Confidential remote computing

Abstract:

Since their market launch in late 2015, trusted hardware enclaves have revolutionised the computing world with data-in-use protections. Their security features of confidentiality, integrity and attestation attract many application developers to move their valuable assets, such as cryptographic keys, password managers, private data, secret algorithms and mission-critical operations, into them. The potential security issues have not been well explored yet, and the quick integration movement into these widely available hardware technologies has created emerging problems. Today system and application designers utilise enclave-based protections for critical assets; however, the gap within the area of hardware-software co-design causes these applications to fail to benefit from strong hardware features. This research presents hands-on experiences, techniques and models on the correct utilisation of hardware enclaves in real-world systems.

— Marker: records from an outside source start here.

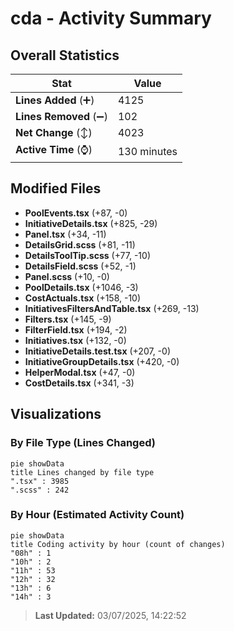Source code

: # cda - Activity Summary 

## Overall Statistics

| Stat                   | Value                                                             |
| ---------------------- | ----------------------------------------------------------------- |
| **Lines Added** (➕)   | 4125                                          |
| **Lines Removed** (➖) | 102                                        |
| **Net Change** (↕)    | 4023                |
| **Active Time** (⌚)   | 130 minutes |


## Modified Files
- **PoolEvents.tsx** (+87, -0)
- **InitiativeDetails.tsx** (+825, -29)
- **Panel.tsx** (+34, -11)
- **DetailsGrid.scss** (+81, -11)
- **DetailsToolTip.scss** (+77, -10)
- **DetailsField.scss** (+52, -1)
- **Panel.scss** (+10, -0)
- **PoolDetails.tsx** (+1046, -3)
- **CostActuals.tsx** (+158, -10)
- **InitiativesFiltersAndTable.tsx** (+269, -13)
- **Filters.tsx** (+145, -9)
- **FilterField.tsx** (+194, -2)
- **Initiatives.tsx** (+132, -0)
- **InitiativeDetails.test.tsx** (+207, -0)
- **InitiativeGroupDetails.tsx** (+420, -0)
- **HelperModal.tsx** (+47, -0)
- **CostDetails.tsx** (+341, -3)

## Visualizations

### By File Type (Lines Changed)

```mermaid
pie showData
title Lines changed by file type
".tsx" : 3985
".scss" : 242
```

### By Hour (Estimated Activity Count)

```mermaid
pie showData
title Coding activity by hour (count of changes)
"08h" : 1
"10h" : 2
"11h" : 53
"12h" : 32
"13h" : 6
"14h" : 3
```


> **Last Updated:** 03/07/2025, 14:22:52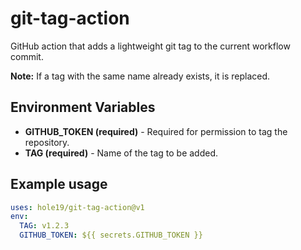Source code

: # git-tag-action

GitHub action that adds a lightweight git tag to the current workflow commit.

**Note:** If a tag with the same name already exists, it is replaced.

## Environment Variables

* **GITHUB_TOKEN (required)** - Required for permission to tag the repository.
* **TAG (required)** - Name of the tag to be added.

## Example usage

```yaml
uses: hole19/git-tag-action@v1
env:
  TAG: v1.2.3
  GITHUB_TOKEN: ${{ secrets.GITHUB_TOKEN }}
```
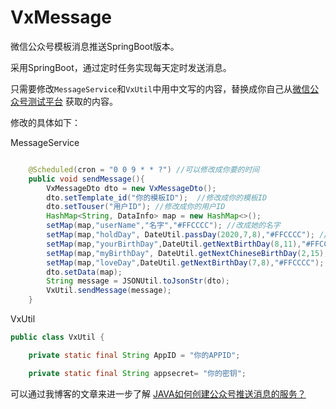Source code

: # VxMessage
微信公众号模板消息推送SpringBoot版本。

采用SpringBoot，通过定时任务实现每天定时发送消息。

只需要修改`MessageService`和`VxUtil`中用中文写的内容，替换成你自己从[微信公众号测试平台](https://mp.weixin.qq.com/debug/cgi-bin/sandboxinfo?action=showinfo&t=sandbox/index)
获取的内容。

修改的具体如下：

MessageService
```java

    @Scheduled(cron = "0 0 9 * * ?") //可以修改成你要的时间
    public void sendMessage(){
        VxMessageDto dto = new VxMessageDto();
        dto.setTemplate_id("你的模板ID");  //修改成你的模板ID
        dto.setTouser("用户ID"); //修改成你的用户ID
        HashMap<String, DataInfo> map = new HashMap<>();
        setMap(map,"userName","名字","#FFCCCC"); //改成她的名字
        setMap(map,"holdDay", DateUtil.passDay(2020,7,8),"#FFCCCC"); //改成你在一起的时间
        setMap(map,"yourBirthDay",DateUtil.getNextBirthDay(8,11),"#FFCCCC"); //改成她的生日
        setMap(map,"myBirthDay", DateUtil.getNextChineseBirthDay(2,15),"#FFCCCC"); //改成你的生日
        setMap(map,"loveDay",DateUtil.getNextBirthDay(7,8),"#FFCCCC"); //改成你在一起的时间
        dto.setData(map);
        String message = JSONUtil.toJsonStr(dto);
        VxUtil.sendMessage(message);
    }
```

VxUtil
```java
public class VxUtil {

    private static final String AppID = "你的APPID";

    private static final String appsecret= "你的密钥";
```




可以通过我博客的文章来进一步了解
[JAVA如何创建公众号推送消息的服务？](http://sqdpt.top/#/blog?id=150)

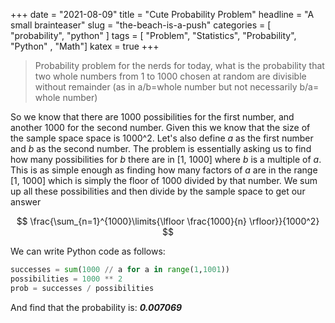 +++
date = "2021-08-09"
title = "Cute Probability Problem"
headline = "A small brainteaser"
slug = "the-beach-is-a-push"
categories = [ "probability", "python" ]
tags = [ "Problem", "Statistics", "Probability", "Python" , "Math"]
katex = true
+++

> Probability problem for the nerds for today, what is the probability that two whole numbers from 1 to 1000 chosen at random are divisible without remainder (as in a/b=whole number but not necessarily b/a= whole number)

So we know that there are 1000 possibilities for the first number, and another 1000 for the second number. Given this we know that the size of the sample space space is 1000^2. Let's also define *a* as the first number and *b* as the second number. The problem is essentially asking us to find how many possibilities for *b* there are in [1, 1000] where *b* is a multiple of *a*. This is as simple enough as finding how many factors of *a* are in the range [1, 1000] which is simply the floor of 1000 divided by that number. We sum up all these possibilities and then divide by the sample space to get our answer

$$
\frac{\sum_{n=1}^{1000}\limits{\lfloor \frac{1000}{n} \rfloor}}{1000^2}
$$

We can write Python code as follows:

```python
successes = sum(1000 // a for a in range(1,1001))
possibilities = 1000 ** 2
prob = successes / possibilities
```

And find that the probability is: ***0.007069***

We begin with designing a generic template for scalable many-party applications processing private data with mutually agreed public code. Many-party applications can vary from smart-grid systems to electronic voting infrastructures and block-chain smart contracts to internet-of-things deployments. Next, our research extensively examines private algorithms executing inside trusted hardware enclaves. We present practical use cases for protecting intellectual property, valuable algorithms and business or game logic besides private data. Our mechanisms allow querying private algorithms on rental services, querying private data with privacy filters such as differential privacy budgets, and integrity-protected computing power as a service. These experiences lead us to consolidate the disparate research into a unified Confidential Remote Computing (CRC) model. CRC consists of three main areas: the trusted hardware, the software development and the attestation domains. It resolves the ambiguity of trust in relevant fields and provides a systematic view of the field from past to future. Lastly, we examine the questions and misconceptions about malicious software profiting from security features offered by the hardware.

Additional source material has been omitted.